Jean-Christophe Heger's picture

Re: How to build an arduino energy monitor

The method used to calculate V_RATIO is returning an integer in the way the example is given (sketch with calibration method). Using an integer in an equation will give an integer as result (AC_WALL_VOLTAGE and AC_ADAPTER_VOLTAGE are considered as integers while they don't have a point).

I suggest to secure the formula:
double V_RATIO = (double) AC_ADAPTER_RATIO * (double) AC_VOLTAGE_DIV_RATIO * 5 / 1024 * (double) VCAL;

Wagner Sartori Junior's picture

Re: How to build an arduino energy monitor

Hi,

I'm using dual SCT-013-030 in series plugged on an atmega328p running arduino bootloader on 3.3v and 8Mhz.

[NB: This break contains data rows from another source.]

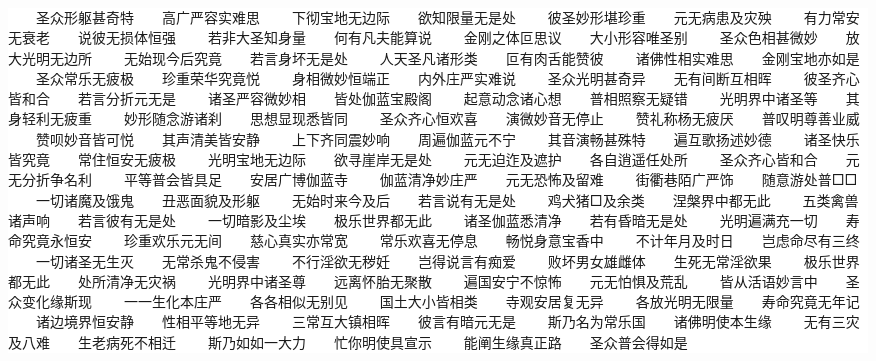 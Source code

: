 　　圣众形躯甚奇特　　高广严容实难思
　　下彻宝地无边际　　欲知限量无是处
　　彼圣妙形堪珍重　　元无病患及灾殃
　　有力常安无衰老　　说彼无损体恒强
　　若非大圣知身量　　何有凡夫能算说
　　金刚之体叵思议　　大小形容唯圣别
　　圣众色相甚微妙　　放大光明无边所
　　无始现今后究竟　　若言身坏无是处
　　人天圣凡诸形类　　叵有肉舌能赞彼
　　诸佛性相实难思　　金刚宝地亦如是
　　圣众常乐无疲极　　珍重荣华究竟悦
　　身相微妙恒端正　　内外庄严实难说
　　圣众光明甚奇异　　无有间断互相晖
　　彼圣齐心皆和合　　若言分折元无是
　　诸圣严容微妙相　　皆处伽蓝宝殿阁
　　起意动念诸心想　　普相照察无疑错
　　光明界中诸圣等　　其身轻利无疲重
　　妙形随念游诸刹　　思想显现悉皆同
　　圣众齐心恒欢喜　　演微妙音无停止
　　赞礼称杨无疲厌　　普叹明尊善业威
　　赞呗妙音皆可悦　　其声清美皆安静
　　上下齐同震妙响　　周遍伽蓝元不宁
　　其音演畅甚殊特　　遍互歌扬述妙德
　　诸圣快乐皆究竟　　常住恒安无疲极
　　光明宝地无边际　　欲寻崖岸无是处
　　元无迫迮及遮护　　各自逍遥任处所
　　圣众齐心皆和合　　元无分折争名利
　　平等普会皆具足　　安居广博伽蓝寺
　　伽蓝清净妙庄严　　元无恐怖及留难
　　街衢巷陌广严饰　　随意游处普□□
　　一切诸魔及饿鬼　　丑恶面貌及形躯
　　无始时来今及后　　若言说有无是处
　　鸡犬猪□及余类　　涅槃界中都无此
　　五类禽兽诸声响　　若言彼有无是处
　　一切暗影及尘埃　　极乐世界都无此
　　诸圣伽蓝悉清净　　若有昏暗无是处
　　光明遍满充一切　　寿命究竟永恒安
　　珍重欢乐元无间　　慈心真实亦常宽
　　常乐欢喜无停息　　畅悦身意宝香中
　　不计年月及时日　　岂虑命尽有三终
　　一切诸圣无生灭　　无常杀鬼不侵害
　　不行淫欲无秽妊　　岂得说言有痴爱
　　败坏男女雄雌体　　生死无常淫欲果
　　极乐世界都无此　　处所清净无灾祸
　　光明界中诸圣尊　　远离怀胎无聚散
　　遍国安宁不惊怖　　元无怕惧及荒乱
　　皆从活语妙言中　　圣众变化缘斯现
　　一一生化本庄严　　各各相似无别见
　　国土大小皆相类　　寺观安居复无异
　　各放光明无限量　　寿命究竟无年记
　　诸边境界恒安静　　性相平等地无异
　　三常互大镇相晖　　彼言有暗元无是
　　斯乃名为常乐国　　诸佛明使本生缘
　　无有三灾及八难　　生老病死不相迁
　　斯乃如如一大力　　忙你明使具宣示
　　能阐生缘真正路　　圣众普会得如是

Also I have a 7.5v AC-AC transformer for voltage measurement.

Will I have to alter any portion of the library calculations? I'm having some strange values:
Real Power:|-1019.35687256|
Apparent Power:|1218.37536621|
Power Factor:|-0.836652576923|
Vrms:|133.550430298| -> THIS IS OK
Irms:|9.12296104431| -> THIS IS OK

My calibration values is:
emon.calibration( 0.285315, 0.128401361, 2.3);

Thanks,

Wagner Sartori Junior

TrystanLea's picture

Re: How to build an arduino energy monitor

Hello Wagner, Try flipping your CT around, that should fix it.

TrystanLea's picture

Re: How to build an arduino energy monitor

PS: Its to do with the direction of the magnetic field. Negative real power and correct apparent power values are usually because the voltage and current signal are close to 180 degrees out of phase, if you flip either the CT or the voltage sensing power adaptor leads around that should fix the problem.

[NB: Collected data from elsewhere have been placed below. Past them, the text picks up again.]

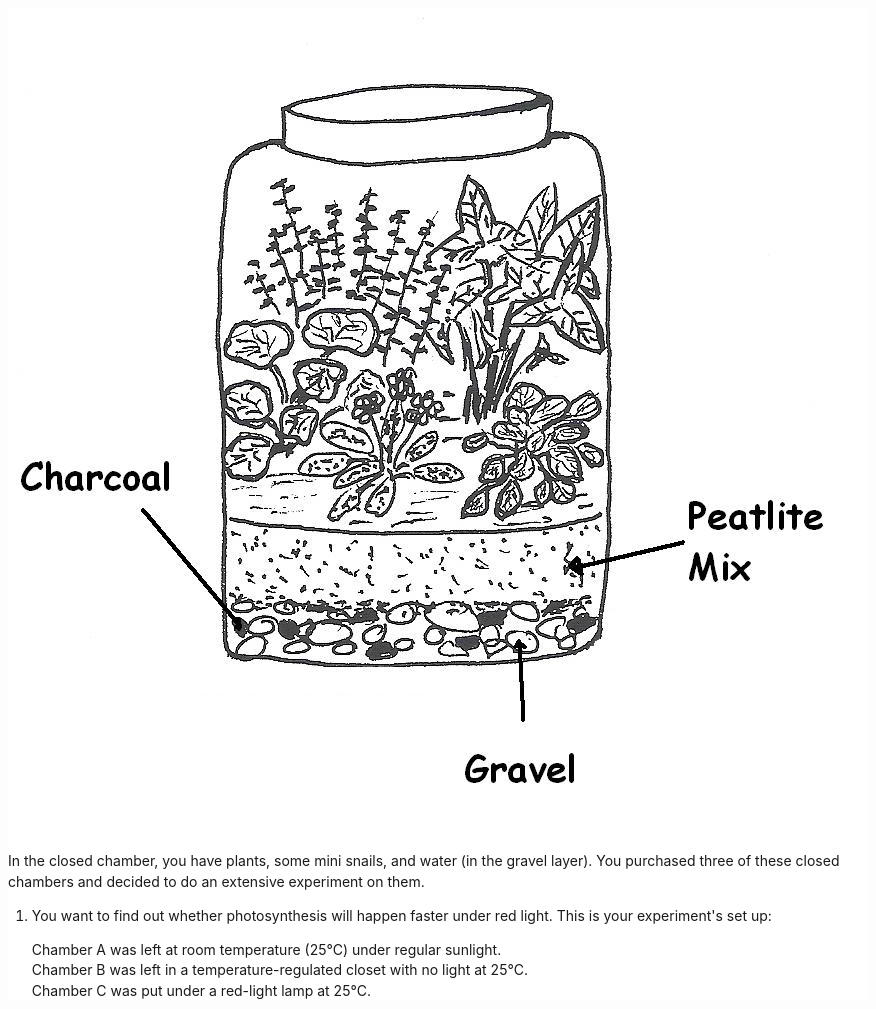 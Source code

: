 ![terrarium](assets/terrarium.png)

In the closed chamber, you have plants, some mini snails, and water (in the gravel layer). You purchased three of these closed chambers and decided to do an extensive experiment on them.

1. You want to find out whether photosynthesis will happen faster under red light. This is your experiment's set up:

    Chamber A was left at room temperature (25°C) under regular sunlight.<br>
    Chamber B was left in a temperature-regulated closet with no light at 25°C.<br>
    Chamber C was put under a red-light lamp at 25°C.<br>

Wagner Sartori Junior's picture

Re: How to build an arduino energy monitor

Fixed, thanks...

Real Power:|1492.89855957|
Apparent Power:|1668.04089355|
Power Factor:|0.895001173019|
Vrms:|133.835250854|
Irms:|12.4633893967|

TrystanLea's picture

Re: How to build an arduino energy monitor

Great!, good work with getting it all built and working!

Guest's picture

Re: How to build an arduino energy monitor

im stuck in the calibration part.. I took the readings from the meter of the arduino, but then I used an AC clamp meter to find the current, from the generator I found its true power and what is the voltage. so now I have to change the numbers of the powerfactor until they come similar to the ones I found by my calculations??

TrystanLea's picture

Re: How to build an arduino energy monitor

Yes that's it, the powerfactor calibration is just a matter of trial and error, I found around 2.3 to work best but try around other values around this value.

Guest's picture

Re: How to build an arduino energy monitor

if i want to read the power of the whole house.. the ct sensor ok ill just put it on the phase... but what i do the the voltage sensor?